* [What you are asked to do] For the material below, return exactly the lines starting at the line containing "Das Zeichen '\$'" and ending at the line containing "So erkennt Velocity, dass", both ends included, and no others.

* [Available data]
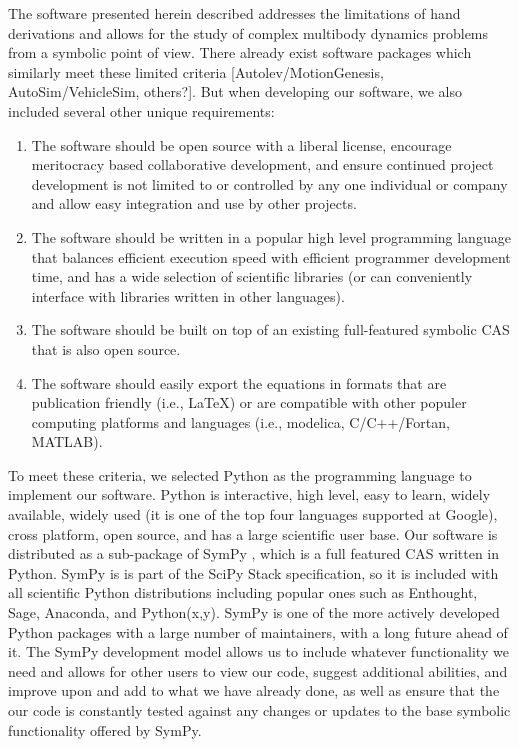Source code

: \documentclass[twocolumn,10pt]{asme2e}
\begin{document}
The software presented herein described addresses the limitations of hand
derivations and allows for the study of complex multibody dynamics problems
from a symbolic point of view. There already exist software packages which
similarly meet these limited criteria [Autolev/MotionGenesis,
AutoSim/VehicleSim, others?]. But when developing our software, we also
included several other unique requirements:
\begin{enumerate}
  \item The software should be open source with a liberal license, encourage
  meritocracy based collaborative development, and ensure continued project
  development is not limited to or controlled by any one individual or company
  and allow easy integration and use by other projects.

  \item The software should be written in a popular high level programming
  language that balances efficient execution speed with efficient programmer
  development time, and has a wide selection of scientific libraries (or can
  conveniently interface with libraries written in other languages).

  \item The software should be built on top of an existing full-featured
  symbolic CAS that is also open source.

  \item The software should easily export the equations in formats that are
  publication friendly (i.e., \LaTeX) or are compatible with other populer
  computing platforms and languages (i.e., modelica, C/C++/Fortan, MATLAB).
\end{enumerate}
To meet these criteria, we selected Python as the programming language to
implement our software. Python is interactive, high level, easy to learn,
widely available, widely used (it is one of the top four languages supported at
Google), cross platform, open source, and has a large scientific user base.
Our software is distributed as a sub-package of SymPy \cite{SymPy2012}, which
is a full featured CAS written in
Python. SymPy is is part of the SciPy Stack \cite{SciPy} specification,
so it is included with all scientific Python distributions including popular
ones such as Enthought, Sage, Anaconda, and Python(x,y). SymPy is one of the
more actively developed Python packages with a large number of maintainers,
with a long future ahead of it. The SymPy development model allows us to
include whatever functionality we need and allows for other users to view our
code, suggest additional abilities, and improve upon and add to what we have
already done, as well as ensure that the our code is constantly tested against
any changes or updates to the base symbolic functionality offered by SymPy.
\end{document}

...

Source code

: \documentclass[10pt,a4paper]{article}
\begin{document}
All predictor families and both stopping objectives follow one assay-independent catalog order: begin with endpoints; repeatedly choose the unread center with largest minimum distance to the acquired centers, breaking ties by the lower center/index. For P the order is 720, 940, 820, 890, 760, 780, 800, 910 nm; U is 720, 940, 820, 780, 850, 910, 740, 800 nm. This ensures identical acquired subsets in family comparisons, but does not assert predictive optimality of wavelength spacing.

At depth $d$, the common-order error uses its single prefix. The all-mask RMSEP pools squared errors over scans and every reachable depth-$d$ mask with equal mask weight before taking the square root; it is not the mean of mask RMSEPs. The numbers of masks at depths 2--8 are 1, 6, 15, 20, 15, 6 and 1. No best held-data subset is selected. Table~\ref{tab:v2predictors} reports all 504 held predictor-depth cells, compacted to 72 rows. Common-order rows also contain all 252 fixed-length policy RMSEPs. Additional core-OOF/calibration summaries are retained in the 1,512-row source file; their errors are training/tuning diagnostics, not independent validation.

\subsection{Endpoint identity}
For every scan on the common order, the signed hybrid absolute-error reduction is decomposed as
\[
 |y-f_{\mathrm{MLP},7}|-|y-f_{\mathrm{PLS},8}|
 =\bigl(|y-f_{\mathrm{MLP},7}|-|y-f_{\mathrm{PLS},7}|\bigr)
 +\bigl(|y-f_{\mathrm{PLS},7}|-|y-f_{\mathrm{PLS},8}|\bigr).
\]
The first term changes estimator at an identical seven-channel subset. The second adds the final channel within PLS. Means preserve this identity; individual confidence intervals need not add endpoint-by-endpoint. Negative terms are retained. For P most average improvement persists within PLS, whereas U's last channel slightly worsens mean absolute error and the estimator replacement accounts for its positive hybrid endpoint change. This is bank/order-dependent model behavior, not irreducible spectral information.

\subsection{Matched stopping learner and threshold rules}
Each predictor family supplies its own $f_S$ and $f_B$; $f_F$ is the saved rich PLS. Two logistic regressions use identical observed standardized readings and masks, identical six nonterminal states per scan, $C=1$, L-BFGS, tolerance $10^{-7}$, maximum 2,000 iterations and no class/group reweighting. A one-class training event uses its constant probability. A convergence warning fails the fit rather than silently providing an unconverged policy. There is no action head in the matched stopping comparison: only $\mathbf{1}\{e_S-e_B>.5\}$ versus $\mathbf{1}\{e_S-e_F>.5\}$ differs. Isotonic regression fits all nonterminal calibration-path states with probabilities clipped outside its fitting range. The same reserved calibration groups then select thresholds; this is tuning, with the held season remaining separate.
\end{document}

--

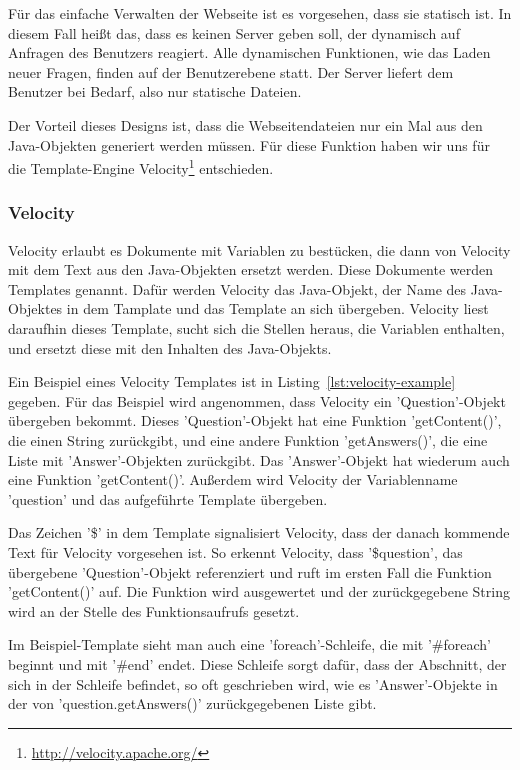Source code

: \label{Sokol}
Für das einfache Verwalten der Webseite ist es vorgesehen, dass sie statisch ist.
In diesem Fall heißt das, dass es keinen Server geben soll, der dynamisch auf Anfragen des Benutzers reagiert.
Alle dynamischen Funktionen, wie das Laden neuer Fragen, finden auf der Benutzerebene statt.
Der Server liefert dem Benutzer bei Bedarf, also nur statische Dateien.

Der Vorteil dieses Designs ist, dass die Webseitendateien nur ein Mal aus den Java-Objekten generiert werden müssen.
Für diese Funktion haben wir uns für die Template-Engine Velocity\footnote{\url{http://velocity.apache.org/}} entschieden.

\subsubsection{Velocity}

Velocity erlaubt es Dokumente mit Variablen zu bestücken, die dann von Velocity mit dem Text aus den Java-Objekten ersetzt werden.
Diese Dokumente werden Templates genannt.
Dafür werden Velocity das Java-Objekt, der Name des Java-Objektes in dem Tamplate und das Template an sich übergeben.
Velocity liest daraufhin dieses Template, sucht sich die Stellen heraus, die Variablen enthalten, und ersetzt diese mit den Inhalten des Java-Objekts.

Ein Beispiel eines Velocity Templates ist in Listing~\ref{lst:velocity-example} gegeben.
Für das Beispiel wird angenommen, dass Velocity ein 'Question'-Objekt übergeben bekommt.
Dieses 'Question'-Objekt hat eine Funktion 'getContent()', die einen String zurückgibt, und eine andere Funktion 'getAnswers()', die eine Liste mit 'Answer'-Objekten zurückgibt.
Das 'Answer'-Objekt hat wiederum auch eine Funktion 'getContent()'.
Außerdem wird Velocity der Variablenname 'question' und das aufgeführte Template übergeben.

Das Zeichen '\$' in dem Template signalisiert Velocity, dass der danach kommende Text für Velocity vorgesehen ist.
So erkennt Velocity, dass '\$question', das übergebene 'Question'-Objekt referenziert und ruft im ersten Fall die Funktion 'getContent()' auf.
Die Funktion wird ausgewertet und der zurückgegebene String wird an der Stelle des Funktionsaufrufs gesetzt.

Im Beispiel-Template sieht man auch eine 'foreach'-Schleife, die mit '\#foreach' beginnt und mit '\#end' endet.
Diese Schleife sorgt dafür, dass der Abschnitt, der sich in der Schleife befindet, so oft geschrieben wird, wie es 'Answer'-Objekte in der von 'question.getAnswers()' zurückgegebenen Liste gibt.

* [Answer space]
Das Zeichen '\$' in dem Template signalisiert Velocity, dass der danach kommende Text für Velocity vorgesehen ist.
So erkennt Velocity, dass '\$question', das übergebene 'Question'-Objekt referenziert und ruft im ersten Fall die Funktion 'getContent()' auf.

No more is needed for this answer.